Back up and transfer information
If you've upgraded to a new phone or computer and have decided to part with the old device, the first step is to make sure is to properly back up and transfer whatever data, files, music, apps, contacts and photos you want to keep onto your new one or another storage device, according to Consumer Reports and Livewire. If you're trading in a phone, you can transfer the data either through the cloud or through a computer. Make sure your new device has all the important stuff you want from your old one, because once you wipe the device clean, it will difficult to impossible to recover that one missing song or photo you're looking for. If you're trading in a computer, you can transfer the data through a cloud or internet storage. If the computer is not hooked up to Wi-Fi or the internet, an external storage unit or ethernet cable can be used to help transfer whatever items you want to save to another device.
Remove hard drives, SIM and SD cards
If you're trading in a computer, it's a good idea to remove the hard drive to prevent any loss of personal information, according to Consumer Reports. You can transfer the hard drive to another computer, use it as portable storage or use it for safe keeping.If you want to keep the hard drive intact when you trade in the machine, you need to not only wipe the hard drive clean -- this only makes the data invisible, but not disappear -- but also use special software to make the data left on the hard drive unrecoverable, according to Livewire. Since this step will make it impossible to recover any information, ensure that everything you need is off the computer before taking this step. SIM and SD cards should also be removed from computers and phones, according to the FTC, as they can contain photos or other personal information on them. If you want to get rid of them, make sure they also are wiped clean of any data that may be stored on them.
'Wipe' your device
According to Consumer Reports, before wiping a phone clean, make sure the encryption for the device is on, as it will encrypt any data that's left after a factory reset and make it difficult to recover anything on it. If you have an iPhone, encrypting the data is as simple as making sure the passcode is in place before resetting the device. Some older Android models may need software to encrypt the data before wiping out the device, but most newer models should be able to opt into encryption in the security portion of your settings menu to enable it. You should make sure encryption is enabled before resetting the device. Once the phone's encryption is set, you can either hit "Reset" in the Settings part of an iPhone, or "Factory data reset" in the Settings mode of an Android device, and after clicking through several warnings, the phone will clean out the data in the reset. Once it's completed, it's a good idea to click through the reset phone to make sure no phone numbers, text messages, photos, search histories, e-mails, downloaded apps or other personal information are left, according to the FTC.

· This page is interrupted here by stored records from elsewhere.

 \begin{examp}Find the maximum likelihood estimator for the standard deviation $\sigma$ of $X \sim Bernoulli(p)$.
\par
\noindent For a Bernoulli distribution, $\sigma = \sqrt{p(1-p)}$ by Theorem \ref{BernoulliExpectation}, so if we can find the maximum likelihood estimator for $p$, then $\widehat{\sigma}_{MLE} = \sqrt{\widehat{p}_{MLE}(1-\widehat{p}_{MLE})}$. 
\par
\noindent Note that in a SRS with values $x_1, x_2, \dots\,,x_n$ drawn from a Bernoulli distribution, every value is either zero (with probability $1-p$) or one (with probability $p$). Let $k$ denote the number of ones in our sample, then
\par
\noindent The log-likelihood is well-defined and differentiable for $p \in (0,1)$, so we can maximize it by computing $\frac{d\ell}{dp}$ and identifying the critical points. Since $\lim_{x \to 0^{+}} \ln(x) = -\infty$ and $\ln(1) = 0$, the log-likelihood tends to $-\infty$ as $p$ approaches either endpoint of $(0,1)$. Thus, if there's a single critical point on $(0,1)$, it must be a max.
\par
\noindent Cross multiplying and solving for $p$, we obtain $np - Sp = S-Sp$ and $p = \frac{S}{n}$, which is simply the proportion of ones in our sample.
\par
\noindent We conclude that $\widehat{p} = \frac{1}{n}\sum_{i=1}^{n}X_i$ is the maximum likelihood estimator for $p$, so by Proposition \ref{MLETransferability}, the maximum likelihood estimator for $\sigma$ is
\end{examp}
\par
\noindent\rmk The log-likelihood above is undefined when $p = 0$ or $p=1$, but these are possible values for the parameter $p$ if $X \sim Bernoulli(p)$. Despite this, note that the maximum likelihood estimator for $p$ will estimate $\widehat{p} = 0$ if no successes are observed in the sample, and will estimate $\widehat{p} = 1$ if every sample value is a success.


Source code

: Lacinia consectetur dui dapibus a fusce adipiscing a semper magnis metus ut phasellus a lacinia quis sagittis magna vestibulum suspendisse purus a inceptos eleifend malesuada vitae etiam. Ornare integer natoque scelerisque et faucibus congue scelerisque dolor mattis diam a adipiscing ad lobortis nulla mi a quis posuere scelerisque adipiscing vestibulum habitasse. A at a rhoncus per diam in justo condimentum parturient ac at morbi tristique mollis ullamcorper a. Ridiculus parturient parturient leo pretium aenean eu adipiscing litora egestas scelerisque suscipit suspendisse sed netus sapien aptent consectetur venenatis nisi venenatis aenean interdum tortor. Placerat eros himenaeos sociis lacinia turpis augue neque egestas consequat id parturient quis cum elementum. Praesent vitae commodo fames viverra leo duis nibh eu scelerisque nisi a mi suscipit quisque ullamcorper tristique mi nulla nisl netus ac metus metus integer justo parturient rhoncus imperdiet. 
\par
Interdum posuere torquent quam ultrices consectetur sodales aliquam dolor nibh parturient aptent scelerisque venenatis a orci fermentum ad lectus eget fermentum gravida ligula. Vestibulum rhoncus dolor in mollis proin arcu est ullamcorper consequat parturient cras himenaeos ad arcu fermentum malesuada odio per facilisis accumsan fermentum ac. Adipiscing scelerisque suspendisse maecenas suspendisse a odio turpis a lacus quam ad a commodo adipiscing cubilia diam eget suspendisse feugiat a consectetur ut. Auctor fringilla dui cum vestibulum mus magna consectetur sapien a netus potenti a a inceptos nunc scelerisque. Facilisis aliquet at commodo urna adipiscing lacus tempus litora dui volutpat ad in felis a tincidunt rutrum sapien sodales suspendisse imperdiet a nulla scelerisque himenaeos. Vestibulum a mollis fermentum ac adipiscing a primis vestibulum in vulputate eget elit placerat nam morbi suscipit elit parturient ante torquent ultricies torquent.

Option 1: Selling your device
If you want to try and sell your device yourself, you can list the item on ebay or another reselling site, according to Consumer Reports. There usually are people looking for specific devices to refurbish or reuse -- even some older models sometimes have features that have been phased out or devices that are no longer sold by manufacturers. You can also trade in phones for cash at GameStop locations and ecoATMs, machines that will give you money for phones on the spot. Other retailers such as Amazon and Best Buy will allow you to trade in phones or computers for gift cards or credit.
Option 2: Trading your device
If you're looking to get rid of an old phone, sometimes you can trade the device in for value on a new one. Of course, this is a more fluid option, as offers and values can vary from retailer to retailer, depending on what model phone you're trading in, what condition it's in and how much memory it has, according to Consumer Reports. But if you're looking to upgrade on your own or put the money towards another device or hardware, this may be an option for you.
Option 3: Donate your device
If you'd like to donate your old device for a good cause, you can contact your cell carrier or visit other retailers such as Staples, Goodwill, Target, Lowe's and more. You can find what locations accept computer or phone donations at earth911.org or call2recycle.org, according to Consumer Reports. The FTC suggests you can also recycle your device, and you can find a location through the Environmental Protection Agency or your carrier.